As any Jewish cook knows, planning a Passover menu is challenging. First, during the eight-day long holiday, we Jews have to avoid chametz, which is defined as leavened food made from wheat and barley. Jews of Eastern European descent, like my family, also avoid kitniyot, which encompasses most other grains and legumes. In other words, during the eight days of Passover, my family cannot eat any food containing wheat — other than matzo of course — barley, rice, corn, beans or legumes.
As if those restrictions were not challenging enough, for those Jews who observe the kosher dietary laws, a Passover meal that contains meat cannot also contain dairy products. Indeed, even those Jews who don’t strictly keep kosher still try to keep meat and dairy separate for special holiday meals, like a Passover Seder. And of course many people avoid dairy for other reasons, such as an allergy.
So imagine trying to plan your Passover Seder menu. Perhaps you want to serve chicken soup with matzo balls to start, as would be traditional, and then a delicious brisket or roast chicken for the main course. What side dishes can you serve that don’t contain any of the forbidden Passover foods or dairy? Can you imagine trying do your grocery shopping while keeping all of these restrictions in mind?
Fortunately, for those of us trying to juggle all of these Passover restrictions, Mariano’s has a helpful labeling system. Mariano’s health key™ informs me at a glance if an item that I’m considering adding to my cart contains gluten or dairy. No more having to pick up each item and carefully examine the nutritional label looking for forbidden ingredients. Mariano’s health key™ simplifies my shopping at a busy time of year and reassures me that I am not accidentally buying something I shouldn’t.

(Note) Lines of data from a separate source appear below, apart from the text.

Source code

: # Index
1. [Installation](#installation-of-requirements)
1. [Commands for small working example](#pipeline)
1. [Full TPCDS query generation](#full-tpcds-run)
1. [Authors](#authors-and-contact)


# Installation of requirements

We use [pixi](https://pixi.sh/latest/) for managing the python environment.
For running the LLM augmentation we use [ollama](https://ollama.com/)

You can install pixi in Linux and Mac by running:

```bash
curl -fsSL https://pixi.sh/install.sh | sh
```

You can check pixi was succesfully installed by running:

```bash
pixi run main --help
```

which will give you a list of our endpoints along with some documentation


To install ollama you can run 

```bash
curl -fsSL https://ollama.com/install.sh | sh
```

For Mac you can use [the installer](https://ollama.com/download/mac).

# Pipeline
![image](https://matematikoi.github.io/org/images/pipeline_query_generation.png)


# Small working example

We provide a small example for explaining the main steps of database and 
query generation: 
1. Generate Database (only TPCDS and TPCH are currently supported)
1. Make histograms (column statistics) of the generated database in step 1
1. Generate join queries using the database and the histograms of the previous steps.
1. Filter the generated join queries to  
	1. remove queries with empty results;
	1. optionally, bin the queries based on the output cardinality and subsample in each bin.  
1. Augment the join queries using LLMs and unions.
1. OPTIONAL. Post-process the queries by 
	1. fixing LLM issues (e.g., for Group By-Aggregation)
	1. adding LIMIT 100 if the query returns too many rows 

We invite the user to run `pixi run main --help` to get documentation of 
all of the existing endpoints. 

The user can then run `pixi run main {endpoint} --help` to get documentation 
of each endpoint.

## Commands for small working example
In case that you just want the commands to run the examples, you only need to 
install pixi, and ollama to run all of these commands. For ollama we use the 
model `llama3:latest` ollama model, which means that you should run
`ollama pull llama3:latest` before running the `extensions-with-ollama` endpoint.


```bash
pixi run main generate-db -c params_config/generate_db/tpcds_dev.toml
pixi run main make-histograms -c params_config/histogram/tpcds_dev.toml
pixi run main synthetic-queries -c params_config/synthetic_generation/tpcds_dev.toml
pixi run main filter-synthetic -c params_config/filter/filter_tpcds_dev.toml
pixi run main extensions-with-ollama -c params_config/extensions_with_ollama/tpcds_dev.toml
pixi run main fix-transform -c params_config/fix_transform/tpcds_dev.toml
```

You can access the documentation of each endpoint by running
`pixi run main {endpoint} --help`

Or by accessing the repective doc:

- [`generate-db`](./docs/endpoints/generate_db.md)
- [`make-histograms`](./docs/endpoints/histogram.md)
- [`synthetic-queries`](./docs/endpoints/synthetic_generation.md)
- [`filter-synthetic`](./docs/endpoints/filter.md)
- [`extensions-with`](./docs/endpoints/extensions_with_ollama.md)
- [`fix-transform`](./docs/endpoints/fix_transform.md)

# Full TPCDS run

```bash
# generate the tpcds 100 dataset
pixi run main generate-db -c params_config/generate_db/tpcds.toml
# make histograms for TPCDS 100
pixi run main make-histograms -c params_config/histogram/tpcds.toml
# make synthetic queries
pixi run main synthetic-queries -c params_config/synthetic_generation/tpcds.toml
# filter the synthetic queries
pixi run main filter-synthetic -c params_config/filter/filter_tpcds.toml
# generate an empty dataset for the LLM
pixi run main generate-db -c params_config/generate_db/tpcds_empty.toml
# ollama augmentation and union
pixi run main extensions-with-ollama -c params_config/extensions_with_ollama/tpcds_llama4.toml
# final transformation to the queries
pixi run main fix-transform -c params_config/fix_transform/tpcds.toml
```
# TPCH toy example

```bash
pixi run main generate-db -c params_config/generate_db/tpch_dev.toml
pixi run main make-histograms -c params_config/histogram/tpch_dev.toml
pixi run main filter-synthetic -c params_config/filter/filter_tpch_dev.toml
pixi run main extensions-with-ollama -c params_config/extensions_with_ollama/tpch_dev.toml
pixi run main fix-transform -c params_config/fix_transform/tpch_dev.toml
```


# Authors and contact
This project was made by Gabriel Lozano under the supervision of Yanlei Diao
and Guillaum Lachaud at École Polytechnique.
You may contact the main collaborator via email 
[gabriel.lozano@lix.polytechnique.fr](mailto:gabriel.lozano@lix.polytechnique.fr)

I have been working on the menu for my family’s Passover Seder and playing around with some new ideas. I especially like to feature spring vegetables in my Seder because part of the Passover tradition is celebrating the return of spring. Mariano’s enormous produce department always has the latest seasonal fruits and vegetables and is a great source of inspiration.
When I was at #MyMariano’s this week, I noticed a beautiful display of asparagus and was instantly inspired. Asparagus is a spring vegetable that does not run afoul of any of the Passover restrictions — unlike, say, peas which are seasonal but sadly on the list of forbidden kitniyot. Thus, it’s a great choice for a Seder. While asparagus are often served with butter or Hollandaise sauce, for Passover, I decided to make an asparagus vinaigrette using lemon juice and olive oil as the base for my dressing because many vinegars are not kosher for Passover. (I use mustard to emulsify the dressing but I always check the labels carefully to make sure that I select a mustard that is kosher for Passover.) This is a great dish for entertaining because it can be prepared in advance and refrigerated until dinner time.

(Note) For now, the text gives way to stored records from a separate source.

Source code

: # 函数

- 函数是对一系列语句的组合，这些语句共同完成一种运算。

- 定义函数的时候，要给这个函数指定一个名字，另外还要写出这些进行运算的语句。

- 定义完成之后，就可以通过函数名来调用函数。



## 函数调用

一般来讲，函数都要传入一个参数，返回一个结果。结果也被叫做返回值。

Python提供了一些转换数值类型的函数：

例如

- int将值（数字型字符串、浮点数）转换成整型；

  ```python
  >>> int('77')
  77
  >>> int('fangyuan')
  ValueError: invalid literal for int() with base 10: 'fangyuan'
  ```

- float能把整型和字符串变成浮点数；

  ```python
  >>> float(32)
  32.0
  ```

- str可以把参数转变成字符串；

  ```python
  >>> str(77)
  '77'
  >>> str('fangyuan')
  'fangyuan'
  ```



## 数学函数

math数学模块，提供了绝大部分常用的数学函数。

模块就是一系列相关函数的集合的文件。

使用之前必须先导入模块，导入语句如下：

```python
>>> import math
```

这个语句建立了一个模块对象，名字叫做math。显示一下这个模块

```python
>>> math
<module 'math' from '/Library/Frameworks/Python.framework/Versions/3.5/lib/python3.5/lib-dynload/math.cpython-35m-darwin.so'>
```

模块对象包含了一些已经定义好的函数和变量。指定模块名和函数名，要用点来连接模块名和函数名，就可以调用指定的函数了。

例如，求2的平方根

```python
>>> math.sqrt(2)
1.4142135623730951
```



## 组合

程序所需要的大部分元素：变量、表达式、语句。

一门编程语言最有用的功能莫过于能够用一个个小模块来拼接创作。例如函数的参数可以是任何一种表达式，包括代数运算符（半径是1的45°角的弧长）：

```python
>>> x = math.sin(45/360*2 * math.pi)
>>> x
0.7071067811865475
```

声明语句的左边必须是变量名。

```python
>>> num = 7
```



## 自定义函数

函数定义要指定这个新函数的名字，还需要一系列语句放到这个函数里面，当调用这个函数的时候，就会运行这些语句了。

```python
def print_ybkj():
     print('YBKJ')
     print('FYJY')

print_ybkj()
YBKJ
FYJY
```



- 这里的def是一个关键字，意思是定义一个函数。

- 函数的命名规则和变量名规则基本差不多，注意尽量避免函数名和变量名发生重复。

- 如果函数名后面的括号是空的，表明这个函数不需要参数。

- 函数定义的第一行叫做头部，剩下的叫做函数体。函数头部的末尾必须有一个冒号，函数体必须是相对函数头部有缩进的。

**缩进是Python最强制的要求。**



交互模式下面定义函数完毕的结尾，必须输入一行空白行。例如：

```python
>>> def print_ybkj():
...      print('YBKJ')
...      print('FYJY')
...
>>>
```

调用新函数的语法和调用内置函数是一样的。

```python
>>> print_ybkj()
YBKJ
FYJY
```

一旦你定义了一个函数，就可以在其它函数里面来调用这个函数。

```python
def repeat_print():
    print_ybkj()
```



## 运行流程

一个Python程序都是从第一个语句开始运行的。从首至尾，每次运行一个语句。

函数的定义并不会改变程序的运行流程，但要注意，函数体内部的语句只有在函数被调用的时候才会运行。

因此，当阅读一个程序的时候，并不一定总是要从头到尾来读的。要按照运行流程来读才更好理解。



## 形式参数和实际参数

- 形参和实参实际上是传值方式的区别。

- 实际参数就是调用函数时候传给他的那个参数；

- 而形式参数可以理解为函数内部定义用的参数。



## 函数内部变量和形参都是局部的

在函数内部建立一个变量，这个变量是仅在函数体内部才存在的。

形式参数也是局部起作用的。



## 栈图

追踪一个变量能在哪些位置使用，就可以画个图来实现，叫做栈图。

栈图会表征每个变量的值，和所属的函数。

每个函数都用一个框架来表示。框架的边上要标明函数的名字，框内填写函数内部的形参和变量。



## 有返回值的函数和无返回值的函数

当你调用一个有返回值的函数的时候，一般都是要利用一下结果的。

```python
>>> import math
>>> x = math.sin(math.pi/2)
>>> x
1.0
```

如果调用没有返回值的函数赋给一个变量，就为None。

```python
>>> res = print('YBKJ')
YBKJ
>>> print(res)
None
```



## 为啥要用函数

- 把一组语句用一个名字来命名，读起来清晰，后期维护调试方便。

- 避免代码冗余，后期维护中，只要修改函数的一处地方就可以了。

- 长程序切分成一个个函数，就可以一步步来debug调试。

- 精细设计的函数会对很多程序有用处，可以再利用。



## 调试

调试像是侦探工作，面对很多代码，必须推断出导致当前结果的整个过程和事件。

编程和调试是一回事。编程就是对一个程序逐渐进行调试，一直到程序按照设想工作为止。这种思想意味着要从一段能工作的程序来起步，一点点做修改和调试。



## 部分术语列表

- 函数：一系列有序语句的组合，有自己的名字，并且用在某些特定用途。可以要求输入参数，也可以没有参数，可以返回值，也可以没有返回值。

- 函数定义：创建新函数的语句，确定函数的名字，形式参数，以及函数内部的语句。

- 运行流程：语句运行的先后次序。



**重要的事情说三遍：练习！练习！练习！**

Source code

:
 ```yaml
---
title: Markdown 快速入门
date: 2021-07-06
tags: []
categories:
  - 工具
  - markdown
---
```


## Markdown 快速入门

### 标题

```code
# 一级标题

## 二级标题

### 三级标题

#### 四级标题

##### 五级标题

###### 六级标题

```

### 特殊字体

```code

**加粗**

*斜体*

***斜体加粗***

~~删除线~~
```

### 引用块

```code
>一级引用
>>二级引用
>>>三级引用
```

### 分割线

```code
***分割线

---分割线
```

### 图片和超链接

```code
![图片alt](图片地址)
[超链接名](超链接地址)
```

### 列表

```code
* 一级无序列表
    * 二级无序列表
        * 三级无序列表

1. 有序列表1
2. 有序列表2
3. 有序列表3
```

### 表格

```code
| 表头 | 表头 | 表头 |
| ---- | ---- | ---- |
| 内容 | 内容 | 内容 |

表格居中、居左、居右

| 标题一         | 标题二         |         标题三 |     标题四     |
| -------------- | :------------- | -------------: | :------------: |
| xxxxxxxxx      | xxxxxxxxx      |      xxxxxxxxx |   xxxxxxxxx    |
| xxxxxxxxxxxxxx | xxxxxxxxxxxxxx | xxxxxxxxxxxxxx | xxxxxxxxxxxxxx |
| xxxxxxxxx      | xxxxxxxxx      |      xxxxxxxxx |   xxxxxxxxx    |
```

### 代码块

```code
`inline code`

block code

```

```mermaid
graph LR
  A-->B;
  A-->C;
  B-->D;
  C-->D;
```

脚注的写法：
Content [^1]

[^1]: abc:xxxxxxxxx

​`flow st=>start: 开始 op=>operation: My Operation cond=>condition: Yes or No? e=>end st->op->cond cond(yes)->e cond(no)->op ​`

If you are in a hurry and have no time to prepare this recipe from scratch, let Mariano’s prepared foods department come to your rescue. When I was shopping, I noticed beautiful steamed asparagus in the prepared foods department and hard-boiled eggs in the salad bar. If you were pressed for time — Passover does start on a Monday this year after all — you could easily purchase some of the steamed asparagus and a few hard-boiled eggs to form the base of this dish. All you would need to do at home is whip up the dressing and drizzle it over the asparagus. That’s five minutes of work for an elegant, kosher-for-Passover side dish.
- 2 bunches asparagus, trimmed
- Juice of one lemon
- 3 TB minced shallot
- 1 tsp. kosher-for-Passover mustard
- 1/4 cup extra-virgin olive oil
- 2 hard-boiled eggs, peeled and chopped
- Salt and pepper to taste
- Bring a large deep skillet of salted water to boil.

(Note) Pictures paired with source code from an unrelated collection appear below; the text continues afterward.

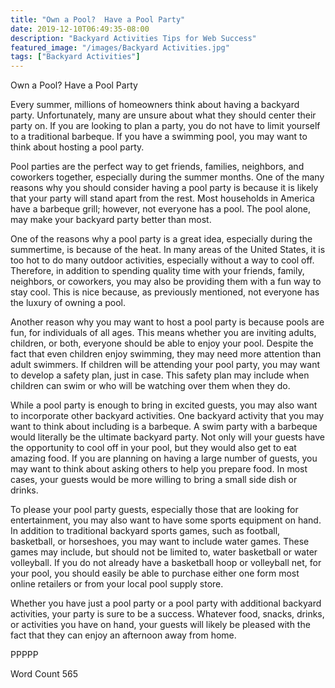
 ```yaml
---
title: "Own a Pool?  Have a Pool Party"
date: 2019-12-10T06:49:35-08:00
description: "Backyard Activities Tips for Web Success"
featured_image: "/images/Backyard Activities.jpg"
tags: ["Backyard Activities"]
---
```


Own a Pool?  Have a Pool Party

Every summer, millions of homeowners think about having a backyard party.  Unfortunately, many are unsure about what they should center their party on. If you are looking to plan a party, you do not have to limit yourself to a traditional barbeque.  If you have a swimming pool, you may want to think about hosting a pool party.

Pool parties are the perfect way to get friends, families, neighbors, and coworkers together, especially during the summer months. One of the many reasons why you should consider having a pool party is because it is likely that your party will stand apart from the rest.  Most households in America have a barbeque grill; however, not everyone has a pool.  The pool alone, may make your backyard party better than most.

One of the reasons why a pool party is a great idea, especially during the summertime, is because of the heat.  In many areas of the United States, it is too hot to do many outdoor activities, especially without a way to cool off.  Therefore, in addition to spending quality time with your friends, family, neighbors, or coworkers, you may also be providing them with a fun way to stay cool.  This is nice because, as previously mentioned, not everyone has the luxury of owning a pool.

Another reason why you may want to host a pool party is because pools are fun, for individuals of all ages.  This means whether you are inviting adults, children, or both, everyone should be able to enjoy your pool. Despite the fact that even children enjoy swimming, they may need more attention than adult swimmers.  If children will be attending your pool party, you may want to develop a safety plan, just in case. This safety plan may include when children can swim or who will be watching over them when they do.

While a pool party is enough to bring in excited guests, you may also want to incorporate other backyard activities. One backyard activity that you may want to think about including is a barbeque.  A swim party with a barbeque would literally be the ultimate backyard party. Not only will your guests have the opportunity to cool off in your pool, but they would also get to eat amazing food.  If you are planning on having a large number of guests, you may want to think about asking others to help you prepare food. In most cases, your guests would be more willing to bring a small side dish or drinks.

To please your pool party guests, especially those that are looking for entertainment, you may also want to have some sports equipment on hand.  In addition to traditional backyard sports games, such as football, basketball, or horseshoes, you may want to include water games. These games may include, but should not be limited to, water basketball or water volleyball.  If you do not already have a basketball hoop or volleyball net, for your pool, you should easily be able to purchase either one form most online retailers or from your local pool supply store.

Whether you have just a pool party or a pool party with additional backyard activities, your party is sure to be a success. Whatever food, snacks, drinks, or activities you have on hand, your guests will likely be pleased with the fact that they can enjoy an afternoon away from home.

PPPPP

Word Count 565

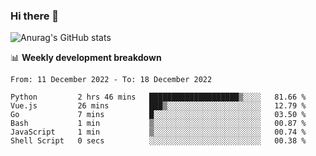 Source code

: ### Hi there 👋
![Anurag's GitHub stats](https://github-readme-stats.vercel.app/api?username=jami1024&show_icons=true&theme=radical)

📊 **Weekly development breakdown**
<!--START_SECTION:waka-->

```text
From: 11 December 2022 - To: 18 December 2022

Python         2 hrs 46 mins   ████████████████████▒░░░░   81.66 %
Vue.js         26 mins         ███▒░░░░░░░░░░░░░░░░░░░░░   12.79 %
Go             7 mins          █░░░░░░░░░░░░░░░░░░░░░░░░   03.50 %
Bash           1 min           ▒░░░░░░░░░░░░░░░░░░░░░░░░   00.87 %
JavaScript     1 min           ▒░░░░░░░░░░░░░░░░░░░░░░░░   00.74 %
Shell Script   0 secs          ░░░░░░░░░░░░░░░░░░░░░░░░░   00.38 %
```

<!--END_SECTION:waka-->
<!--
**jami1024/jami1024** is a ✨ _special_ ✨ repository because its `README.md` (this file) appears on your GitHub profile.

Here are some ideas to get you started:

- 🔭 I’m currently working on ...
- 🌱 I’m currently learning ...
- 👯 I’m looking to collaborate on ...
- 🤔 I’m looking for help with ...
- 💬 Ask me about ...
- 📫 How to reach me: ...
- 😄 Pronouns: ...
- ⚡ Fun fact: ...
-->
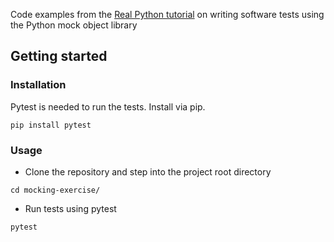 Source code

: Code examples from the [Real Python tutorial](https://realpython.com/python-mock-library/) on writing software tests using the Python mock object library

## Getting started

### Installation
Pytest is needed to run the tests. Install via pip.

```
pip install pytest
```

### Usage

- Clone the repository and step into the project root directory

```
cd mocking-exercise/
```

- Run tests using pytest

```
pytest
```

- Place the asparagus in the water and return it to a boil.
- Once the water is boiling, cook the asparagus until crisp-tender, about 3 minutes.
- Drain the asparagus and immediately place in a bowl of ice water to stop the cooking.
- Drain the asparagus and dry well.
- Meanwhile, prepare the dressing by whisking together the lemon juice, chopped shallot, and mustard in a small bowl.
- While whisking, slowly add the olive oil in a steady stream. Continue to whisk dressing until fully combined.
- Arrange the asparagus on a platter and drizzle with dressing.
- Season asparagus well with salt and pepper and garnish with the hard-boiled egg.
- Serve cold or room temperature.
Can be prepared in advance and refrigerated until ready to serve.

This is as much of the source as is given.